Scheenbeschermer
Een scheenbeschermer (ook wel "scheenlappen" genoemd in Vlaanderen) wordt bij meerdere sporten gebruikt om de scheenbenen van spelers te beschermen. Scheenbeschermers voorkomen blessures aan het kwetsbare scheenbeen. Scheenbeschermers worden van verschillende materialen gemaakt: glasvezel, schuimrubber, polyurethaan en plastic. In de oudheid werden scheenplaten gebruikt om de schenen te beschermen in gevechten. In enkele sporten wordt in de scheenbeschermers ook een hard stuk ter bescherming van de enkels gebruikt, dit is onder andere het geval in het voetbal.
- bij honkbal draagt een speler enkel één scheen/enkel-beschermer tijdens de slagbeurt om het been wat naar de werper toe is gekeerd. Bij een linkshandige speler is dat het rechterbeen, bij een rechtshandige speler het linkerbeen. Ook de tweede honkman draagt soms twee scheenbeschermers tegen de "evil slidings" van een aanrennende slagman.

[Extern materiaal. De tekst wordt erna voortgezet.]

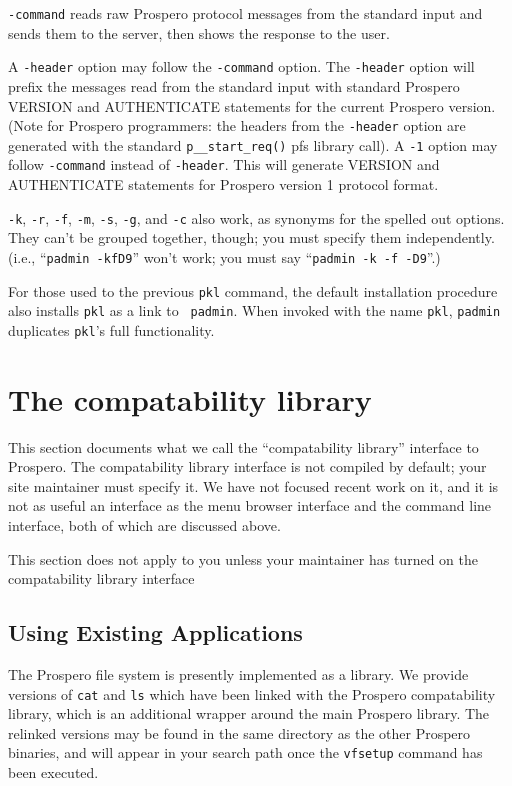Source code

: {\tt -command} reads raw Prospero protocol messages from the standard input
and sends them to the server, then shows the response to the user.

A {\tt -header} option may follow the {\tt -command} option.  The {\tt -header} option
will prefix the messages read from the standard input with standard
Prospero VERSION and AUTHENTICATE statements for the current Prospero
version.  (Note for Prospero programmers: the headers from the {\tt -header}
option are generated with the standard {\tt p\_\_start\_req()} pfs library
call).  A {\tt -1} option may follow {\tt -command} instead of {\tt -header}.  This will
generate VERSION and AUTHENTICATE statements for Prospero version 1
protocol format.

{\tt -k}, {\tt -r}, {\tt -f}, {\tt -m}, {\tt -s}, {\tt -g}, and {\tt -c} also work, as synonyms for the spelled
out options.  They can't be grouped together, though; you must specify
them independently.  (i.e., ``{\tt padmin -kfD9}'' won't work; you must say
``{\tt padmin -k -f -D9}''.)

For those used to the previous {\tt pkl} command, the default
installation procedure also installs {\tt pkl} as a link to {\tt
padmin}.  When invoked with the name {\tt pkl}, {\tt padmin}
duplicates {\tt pkl}'s full functionality.

\section{The compatability library}

This section documents what we call the ``compatability library''
interface to Prospero.  The compatability library interface is not
compiled by default; your site maintainer must specify it.  We have
not focused recent work on it, and it is not as useful an interface as
the menu browser interface and the command line interface, both of
which are discussed above.

This section does not apply to you unless your maintainer has turned
on the compatability library interface

\subsection{Using Existing Applications\label{exist_app}}

The Prospero file system is presently implemented as a library.  We
provide versions of {\tt cat} and {\tt ls} which have been linked with
the Prospero compatability library, which is an additional wrapper
around the main Prospero library.  The relinked versions may be found
in the same directory as the other Prospero binaries, and will appear
in your search path once the {\tt vfsetup} command has been executed.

- bij softbal draagt een speler twee scheenbeschermers tijdens de slagbeurt. De tweede honkman of honkvrouw draagt soms twee scheenbeschermers tegen de "evil slidings" van een aanrennende slagman/slagvrouw.
- bij hockey en voetbal dragen alle veldspelers twee scheenbeschermers. Bij voetbal de keeper ook, maar bij hockey draagt de keeper legguards.
- bij cricket dragen de slagmannen scheenbeschermers.